# [ACTIVITY]
Go through the listing below and output exactly the line with "2. 리뷰 작성 페이지 - 글 작성, 받은 칭찬 보여주기 기능 구현", the line with "https://github.com/ghkd1418 |", and each line between; omit the rest.
(MATERIAL TO PROCESS begins)
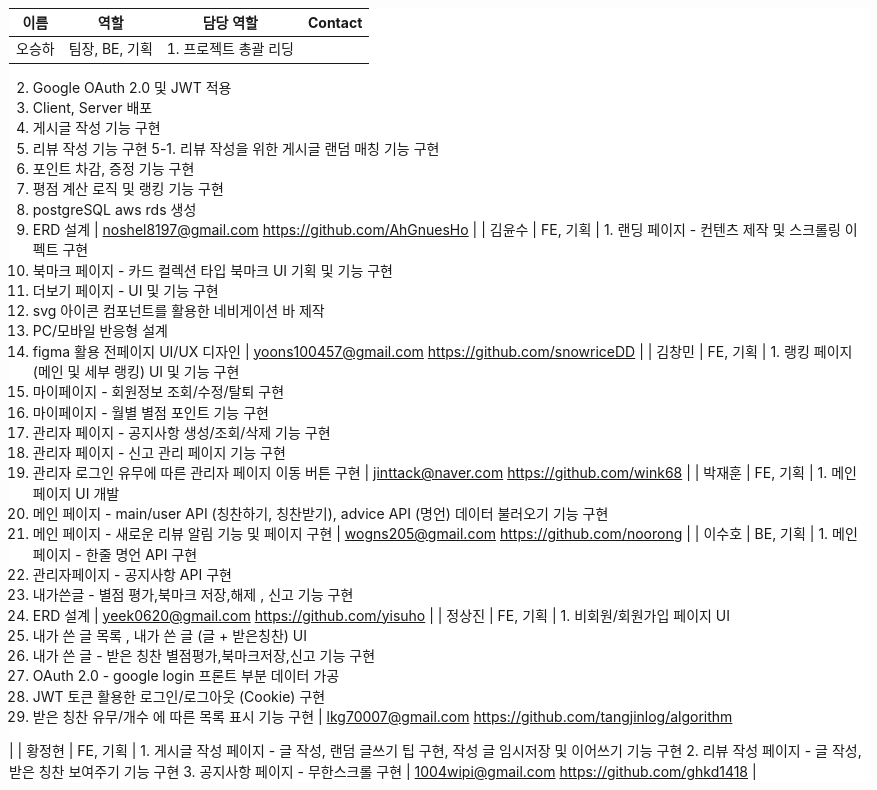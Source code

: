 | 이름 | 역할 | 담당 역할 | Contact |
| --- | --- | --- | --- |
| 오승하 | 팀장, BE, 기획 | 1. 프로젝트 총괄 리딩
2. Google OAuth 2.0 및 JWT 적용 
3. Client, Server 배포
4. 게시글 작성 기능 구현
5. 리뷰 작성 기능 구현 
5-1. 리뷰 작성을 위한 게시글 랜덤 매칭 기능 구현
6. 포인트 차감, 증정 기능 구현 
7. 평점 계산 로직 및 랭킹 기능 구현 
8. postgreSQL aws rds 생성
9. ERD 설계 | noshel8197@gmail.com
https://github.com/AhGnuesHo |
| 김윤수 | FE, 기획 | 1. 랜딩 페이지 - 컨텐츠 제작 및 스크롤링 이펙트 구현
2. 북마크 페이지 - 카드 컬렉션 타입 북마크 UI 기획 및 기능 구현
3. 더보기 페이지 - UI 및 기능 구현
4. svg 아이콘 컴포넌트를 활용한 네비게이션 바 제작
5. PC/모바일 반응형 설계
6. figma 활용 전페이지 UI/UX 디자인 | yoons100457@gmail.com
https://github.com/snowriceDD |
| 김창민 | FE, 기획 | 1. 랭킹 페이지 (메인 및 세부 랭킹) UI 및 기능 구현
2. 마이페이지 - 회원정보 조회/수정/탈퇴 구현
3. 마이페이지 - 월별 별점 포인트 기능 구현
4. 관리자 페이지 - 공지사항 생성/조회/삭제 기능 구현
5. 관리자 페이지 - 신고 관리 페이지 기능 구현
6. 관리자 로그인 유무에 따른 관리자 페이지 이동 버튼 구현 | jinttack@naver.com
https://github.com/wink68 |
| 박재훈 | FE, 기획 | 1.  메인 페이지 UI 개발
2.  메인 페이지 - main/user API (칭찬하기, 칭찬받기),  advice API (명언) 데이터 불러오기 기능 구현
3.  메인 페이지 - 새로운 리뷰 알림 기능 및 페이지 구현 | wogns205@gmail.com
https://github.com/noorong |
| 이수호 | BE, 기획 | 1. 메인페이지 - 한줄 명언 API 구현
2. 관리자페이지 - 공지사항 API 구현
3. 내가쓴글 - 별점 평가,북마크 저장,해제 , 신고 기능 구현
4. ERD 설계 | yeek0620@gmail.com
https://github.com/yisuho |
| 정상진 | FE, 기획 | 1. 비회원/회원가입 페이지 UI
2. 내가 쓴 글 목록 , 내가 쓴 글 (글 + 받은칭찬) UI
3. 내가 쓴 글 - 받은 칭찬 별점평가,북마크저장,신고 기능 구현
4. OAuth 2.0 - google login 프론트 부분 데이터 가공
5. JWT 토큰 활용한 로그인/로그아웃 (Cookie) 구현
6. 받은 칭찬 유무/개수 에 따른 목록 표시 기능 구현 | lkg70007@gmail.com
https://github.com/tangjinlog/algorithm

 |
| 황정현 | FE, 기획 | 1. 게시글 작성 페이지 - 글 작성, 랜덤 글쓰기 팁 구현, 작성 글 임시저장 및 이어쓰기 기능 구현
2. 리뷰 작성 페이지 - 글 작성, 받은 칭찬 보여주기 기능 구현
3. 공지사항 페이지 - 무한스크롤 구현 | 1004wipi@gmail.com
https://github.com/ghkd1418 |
(MATERIAL TO PROCESS ends)
(MATERIAL TO PROCESS begins)
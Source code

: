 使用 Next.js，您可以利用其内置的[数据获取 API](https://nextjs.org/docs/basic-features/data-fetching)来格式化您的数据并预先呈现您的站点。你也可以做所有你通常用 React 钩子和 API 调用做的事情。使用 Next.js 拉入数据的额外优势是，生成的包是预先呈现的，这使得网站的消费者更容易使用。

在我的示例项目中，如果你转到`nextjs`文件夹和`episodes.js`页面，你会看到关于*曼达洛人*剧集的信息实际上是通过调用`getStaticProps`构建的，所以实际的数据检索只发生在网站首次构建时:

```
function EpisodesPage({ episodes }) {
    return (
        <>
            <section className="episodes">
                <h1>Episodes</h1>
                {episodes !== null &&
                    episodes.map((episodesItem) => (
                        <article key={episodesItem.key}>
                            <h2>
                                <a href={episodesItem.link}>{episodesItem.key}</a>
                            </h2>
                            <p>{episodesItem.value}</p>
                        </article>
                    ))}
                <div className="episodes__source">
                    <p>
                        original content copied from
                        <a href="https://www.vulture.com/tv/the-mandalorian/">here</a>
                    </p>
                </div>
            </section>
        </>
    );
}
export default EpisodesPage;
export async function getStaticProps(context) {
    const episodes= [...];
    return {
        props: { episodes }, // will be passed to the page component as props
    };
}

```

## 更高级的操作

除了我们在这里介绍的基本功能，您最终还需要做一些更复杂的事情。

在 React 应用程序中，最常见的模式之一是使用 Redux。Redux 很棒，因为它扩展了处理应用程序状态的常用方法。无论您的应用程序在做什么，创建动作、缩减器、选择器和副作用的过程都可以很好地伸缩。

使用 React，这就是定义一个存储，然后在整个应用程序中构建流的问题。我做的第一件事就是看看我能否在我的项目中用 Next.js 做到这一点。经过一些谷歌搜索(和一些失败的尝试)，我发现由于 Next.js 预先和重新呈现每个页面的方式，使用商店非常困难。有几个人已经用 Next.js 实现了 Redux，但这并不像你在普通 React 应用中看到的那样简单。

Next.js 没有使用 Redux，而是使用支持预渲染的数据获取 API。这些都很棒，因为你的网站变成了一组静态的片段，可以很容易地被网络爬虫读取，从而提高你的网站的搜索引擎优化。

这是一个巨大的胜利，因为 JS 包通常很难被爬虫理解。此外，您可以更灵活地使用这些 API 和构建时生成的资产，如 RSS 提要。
(MATERIAL TO PROCESS ends)
(MATERIAL TO PROCESS begins)
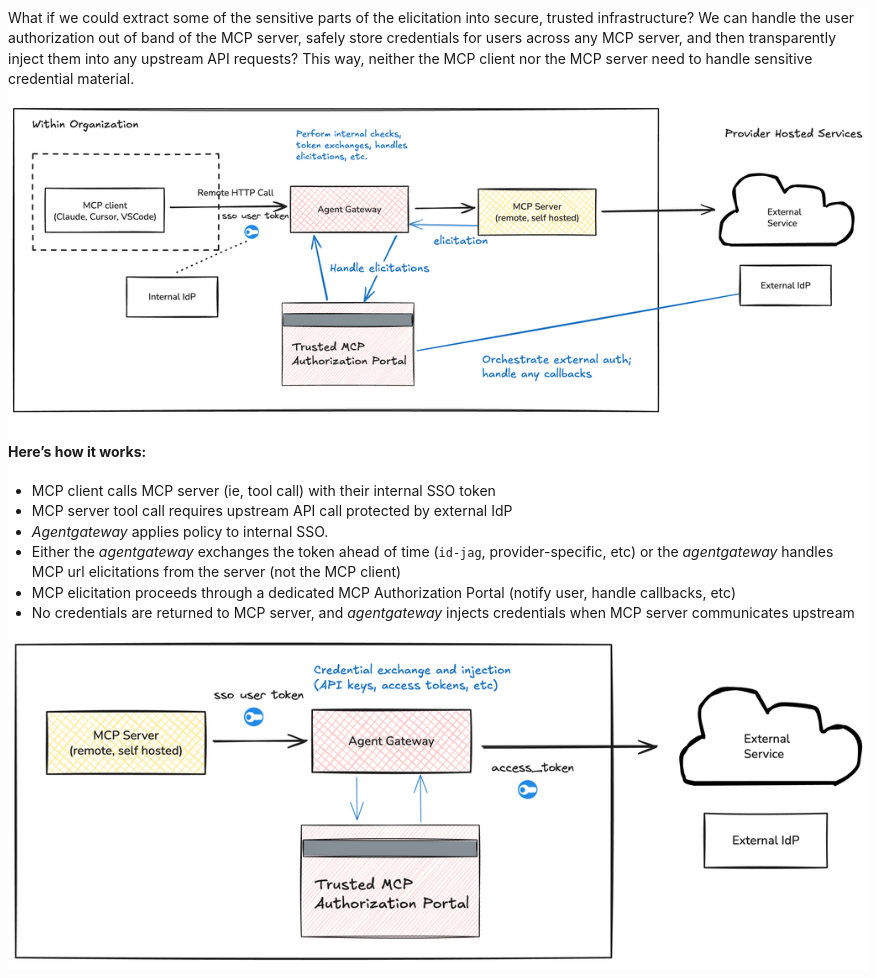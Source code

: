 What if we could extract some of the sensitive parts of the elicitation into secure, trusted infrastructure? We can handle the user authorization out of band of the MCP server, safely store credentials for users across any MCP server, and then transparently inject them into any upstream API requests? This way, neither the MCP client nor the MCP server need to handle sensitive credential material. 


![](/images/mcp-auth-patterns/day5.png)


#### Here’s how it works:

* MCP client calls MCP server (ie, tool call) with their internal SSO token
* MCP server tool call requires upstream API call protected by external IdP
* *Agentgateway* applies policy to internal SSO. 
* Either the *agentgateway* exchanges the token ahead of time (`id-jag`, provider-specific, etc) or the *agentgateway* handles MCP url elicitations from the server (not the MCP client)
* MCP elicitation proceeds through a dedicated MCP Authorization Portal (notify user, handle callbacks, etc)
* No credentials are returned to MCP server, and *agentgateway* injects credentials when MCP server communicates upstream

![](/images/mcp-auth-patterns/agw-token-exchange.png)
(MATERIAL TO PROCESS ends)
# [SOLUTION FOR THIS PROBLEM]
2. 리뷰 작성 페이지 - 글 작성, 받은 칭찬 보여주기 기능 구현
3. 공지사항 페이지 - 무한스크롤 구현 | 1004wipi@gmail.com
https://github.com/ghkd1418 |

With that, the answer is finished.